Extreme Couponing on the Prairie
Laura Ingalls Wilder often wrote about stockpiling food in her childhood homes. From the big woods of Minnesota to the barren plains of North Dakota, making it on the frontier meant having enough food to last the winter. For the extreme couponers of TLC’s reality show, stockpiling runs year round. Revealing walls of paper towels in the garage, racks of soup cans in the kid’s closet, and tubs of toothpaste under the bed, featured couponers revel in their readiness not for a single winter, but for years to come. These underground bunkers of abundance bring out the armchair psychologist in all of us. Where couponers see thrift and prudence, the audience sees OCD and hoarding. To this, one woman on the show replied that hoarders’ piles have dust on them. And that makes all the difference.
It’s odd how much a frontier mentality pervades Extreme Couponing. In reality (the real reality), the very idea of couponing is about as far removed as possible from the hardship of breaking the plains. Exploiting coupons and in-store policies like doubling designed to lure customers in is only possible given the depth and breadth of the American consumer market. If everybody tried to use coupons extremely, they’d quickly be phased out. The system only works because most people, most of the time pay full price. It doesn’t feel like that between the shoppers’ rewards cards and daily specials but we all know that these are just loss leaders. Those who manage to really game the system do so by virtue of heroic effort. They forage for coupons in dumpsters, burn the midnight oil strategizing over their spreadsheets, and wrangle herds of carts through parking lots and grocery aisles.
The extreme couponers present themselves as individualists making it on their own on the harsh plains of post-recession America. One of the plot points on every segment of the show is the moment when each woman—and the occasional man—explains why they turned to couponing. A job loss, unexpected pregnancy, or other family emergency often lurks in the background. Once the system failed them, they were forced to set out on their own and figure out how to feed a family on next to nothing. A few even supplement their couponing habit with deer hunting and gardening. Most, though, live nowhere wilder than suburbia where all the housing looks depressingly the same and the appeal of turning the basement into a personal mini-mart seems sadly universal.
Although one mother on the show tells her children that “free always tastes better,” one wonders. As the narrator helpfully points out in another segment, coupons are never for fresh produce and rarely for meat or dairy.
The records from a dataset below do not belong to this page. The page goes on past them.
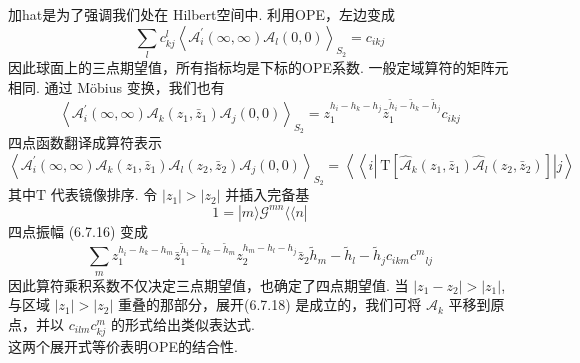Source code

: 加hat是为了强调我们处在 Hilbert空间中. 利用OPE，左边变成
\begin{equation}
	\sum_{l} c_{k j}^{l}\left\langle\mathscr{A}_{i}^{\prime}(\infty, \infty) \mathscr{A}_{l}(0,0)\right\rangle_{S_{2}}=c_{i k j}
\end{equation}
因此球面上的三点期望值，所有指标均是下标的OPE系数. 一般定域算符的矩阵元相同. 通过 Möbius 变换，我们也有
\begin{equation}
	\left\langle\mathscr{A}_{i}^{\prime}(\infty, \infty) \mathscr{A}_{k}\left(z_{1}, \bar{z}_{1}\right) \mathscr{A}_{j}(0,0)\right\rangle_{S_{2}}=z_{1}^{h_{i}-h_{k}-h_{j}} \bar{z}_{1}^{\tilde{h}_{i}-\tilde{h}_{k}-\tilde{h}_{j}} c_{i k j}
\end{equation}
四点函数翻译成算符表示
\begin{equation}
	\left\langle\mathscr{A}_{i}^{\prime}(\infty, \infty) \mathscr{A}_{k}\left(z_{1}, \bar{z}_{1}\right) \mathscr{A}_{l}\left(z_{2}, \bar{z}_{2}\right) \mathscr{A}_{j}(0,0)\right\rangle_{S_{2}}=\left\langle\left\langle i\left|\mathrm{~T}\left[\hat{\mathscr{A}}_{k}\left(z_{1}, \bar{z}_{1}\right) \hat{\mathscr{A}}_{l}\left(z_{2}, \bar{z}_{2}\right)\right]\right| j\right\rangle\right.
\end{equation}
其中$\mathrm{T}$ 代表镜像排序. 令 $\left|z_{1}\right|>\left|z_{2}\right|$ 并插入完备基
\begin{equation}
	1=|m\rangle \mathscr{G}^{m n}\langle\langle n|
\end{equation}
四点振幅 (6.7.16) 变成
\begin{equation}
	\sum_{m} z_{1}^{h_{i}-h_{k}-h_{m}} \bar{z}_{1}^{\tilde{h}_{i}-\tilde{h}_{k}-\tilde{h}_{m}} z_{2}^{h_{m}-h_{l}-h_{j}} \bar{z}_{2} \tilde{h}_{m}-\tilde{h}_{l}-\tilde{h}_{j} c_{i k m} c^{m}{ }_{l j}
\end{equation}
因此算符乘积系数不仅决定三点期望值，也确定了四点期望值. 当 $\left|z_{1}-z_{2}\right|>\left|z_{1}\right|$, 与区域 $\left|z_{1}\right|>\left|z_{2}\right|$ 重叠的那部分，展开(6.7.18) 是成立的，我们可将 $\mathscr{A}_{k}$ 平移到原点，并以 $c_{i l m} c^{m}_{k j} $ 的形式给出类似表达式.\\
这两个展开式等价表明OPE的结合性.\\

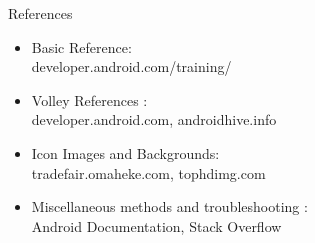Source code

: \documentclass{beamer}
\begin{document}
\begin{frame}{References}
    
    \begin{itemize}
        \item {Basic Reference:\\developer.android.com/training/}
        \item {Volley References :\\ developer.android.com, androidhive.info}
        \item {Icon Images and Backgrounds:\\ tradefair.omaheke.com, tophdimg.com }
        \item {Miscellaneous methods and troubleshooting :\\ Android Documentation, Stack Overflow}
    \end{itemize}
    
\end{frame}
\end{document}
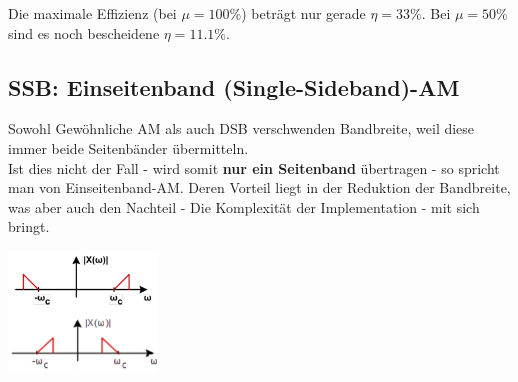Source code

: Die maximale Effizienz (bei $\mu = 100\% $) beträgt nur gerade $ \eta = 33\% $. Bei $\mu = 50\% $
sind es noch bescheidene $\eta = 11.1\% $.

\subsection{SSB: Einseitenband (Single-Sideband)-AM }
	\begin{minipage}{14cm}
		Sowohl Gewöhnliche AM als auch DSB verschwenden Bandbreite, weil diese immer beide Seitenbänder übermitteln. \\ 
		Ist dies nicht der Fall - wird somit \textbf{nur ein Seitenband} übertragen - so spricht man von 	Einseitenband-AM. Deren Vorteil liegt in der Reduktion der Bandbreite, was aber auch den Nachteil 	- Die Komplexität der Implementation - mit sich bringt.
	\end{minipage}
	\begin{minipage}{5cm}
		\includegraphics[width = 4cm]{bilder/am_ssb_spektrum}
	\end{minipage}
Just as the Great Plains were much less fertile than land speculators claimed they were, coupons are generally for foods much less healthful than their makers would have us believe. The free land that tempted Charles Ingalls ever westward rarely paid off for him. Homesteading frequently reduced the family to near desperation and even starvation. Yet the enduring appeal of the stories always allows us to overlook the failures and focus on the sincerity, ingenuity and pluck of the characters. The tale of how the west was really won is much grimmer, involving more than a few corrupt deals between banks, railroads, and politicians and a series of violent conflicts that reduced the original inhabitants of the Plains to miserable poverty and subjugation. The Great Recession of the past few years echoes some of these themes. Regardless of the causes, it also led to many families finding themselves on a new frontier where fending for themselves was the only option. This very American response rests on our belief that success is just around the corner, or perhaps over the next horizon. Until then, it’s best to stockpile food in the basement. As the Ingalls learned the hard way, the winter is somtimes longer than we expect.